The idea that the significance of Kraftwerk can be reduced to the retransmission of already existing black musical ideas, approaches and structure is some Kirk DeGiorgio bullshit.

We measure groups and musicians by their achievement, by how far further forward they move music. "It's not where you took it from; it's where you took it to".
 

CrowleyHead

Well-known member
also, I must call nonsense on this. or it's not entirely untrue, but it's an enormous sweeping generalization with much inaccuracy. a great deal of post-punk was founded on appreciation of black popular music and involved collaborations w/black musicians; the Pop Group, the entire downtown NYC scene, On-U Sound, the Slits, 100s of other examples.

black influences on industrial is are interesting topic. the most prominent one, besides some funky basslines, is probably indirectly via the great deal of 60s-70s European improvisational and experimental music that was influenced by free jazz, not always sonically but in mindset. this is actually an example of a continuum like zhao's talking about - several key free jazz figures either had classical backgrounds (Cecil Taylor) or were influenced by things like Satie or serialism (Dolphy, fellow traveler Mingus) in addition to bop and other black traditions. so it's possible to construct a holistic continuum in which white and black avant-garde musics have been interacting much farther back then you would think, even if I'm not sure how well it would all hold up to close scrutiny.

You misunderstand me. I know and you know that a lot of this music has a ridiculous base in black music. Anyone who frequents this forum should and does.

My issue is that once it passes a certain point, the practitioners of this music and it's champions strive to whitewash it and deny these influences. Take for example Chris Ott of Pitchfork, currently describing the 'amphetamine-influenced d-beat' of Killing Joke, as if Killing Joke themselves weren't for a long time, heavily influenced by black music (mostly through Youth, as after his departure it all gets very monochromatic), and trying to in the same sentence argue that The Pop Group and Gang Of Four (bands who are forwardly and overtly influenced by funk) are both too pretentious and distracting from how good a genre gothic music was.

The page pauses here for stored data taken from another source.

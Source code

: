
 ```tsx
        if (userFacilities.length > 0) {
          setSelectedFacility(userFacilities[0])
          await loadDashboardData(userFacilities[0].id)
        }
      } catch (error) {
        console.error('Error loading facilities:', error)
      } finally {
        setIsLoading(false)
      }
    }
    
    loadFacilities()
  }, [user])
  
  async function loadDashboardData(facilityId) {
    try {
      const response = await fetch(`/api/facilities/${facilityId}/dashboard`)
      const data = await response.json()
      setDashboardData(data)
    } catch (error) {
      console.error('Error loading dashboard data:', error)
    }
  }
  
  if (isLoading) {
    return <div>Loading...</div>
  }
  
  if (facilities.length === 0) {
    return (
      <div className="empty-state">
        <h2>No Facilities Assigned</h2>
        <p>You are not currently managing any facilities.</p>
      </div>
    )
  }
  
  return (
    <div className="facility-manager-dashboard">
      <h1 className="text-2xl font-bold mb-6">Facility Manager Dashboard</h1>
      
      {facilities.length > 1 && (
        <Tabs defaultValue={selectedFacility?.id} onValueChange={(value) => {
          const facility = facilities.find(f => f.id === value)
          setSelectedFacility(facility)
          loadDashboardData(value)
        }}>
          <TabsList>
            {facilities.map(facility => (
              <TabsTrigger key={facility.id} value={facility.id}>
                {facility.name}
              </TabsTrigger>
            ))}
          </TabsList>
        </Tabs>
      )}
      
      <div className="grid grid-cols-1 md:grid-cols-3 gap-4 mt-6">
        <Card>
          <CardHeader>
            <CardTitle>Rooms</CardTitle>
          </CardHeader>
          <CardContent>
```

And now the music is done by people who, even at it's best, very very rarely acknowledge this sort of connection. You see instead fascination with the teutonic-edged era of EBM or the noise/harsh angle getting played up again and again. Nobody'd dare ever try to sound like 23 Skidoo in this current 'revival' sound. Shit, even Raime by acknowledging the influence of jungle, are fucking miles and miles beyond the people who aspire to sound like lost Front Line Assembly records, because they're acknowledging influence from beyond such a myopic parameter.
 

griftert

Well-known member
There were very early disco scenes and records coming from Europe (Munich as an example as a city, Moroder as the key figure producer, also France) from as early as 1975, 1976. Those scenes drew from quite different influences like prog rock (especially music scores from a highly influential Italian band Goblin) or even experimental electronic music of that time. I would even argue innovative in so far as that distinctive European disco favoured tracks instead of songs and used electronic instruments like synths or drum machines instead of traditional musicians.
Excellent point. Yeah, I think the best way to think about this is as complex networks of influence rather than through totemic figures. Originality and influence are everywhere. You can find people making in records in detroit and chicago who each sound closer to people in different cities in europe. It's a hybrid beast. Blues after all uses 12-tone scale which is European in origin? I'm not seriously considering that, just saying that playing this game a certain way reaches a dead end.
 

philblackpool

gamelanstep
Some bitter wrangling about the Tony Herrington piece in the following issue of the mag & on the mag website. Not nearly as exciting though as the full-page letter the other month from the author disputing the entire contents of the full-page review of his book the month before!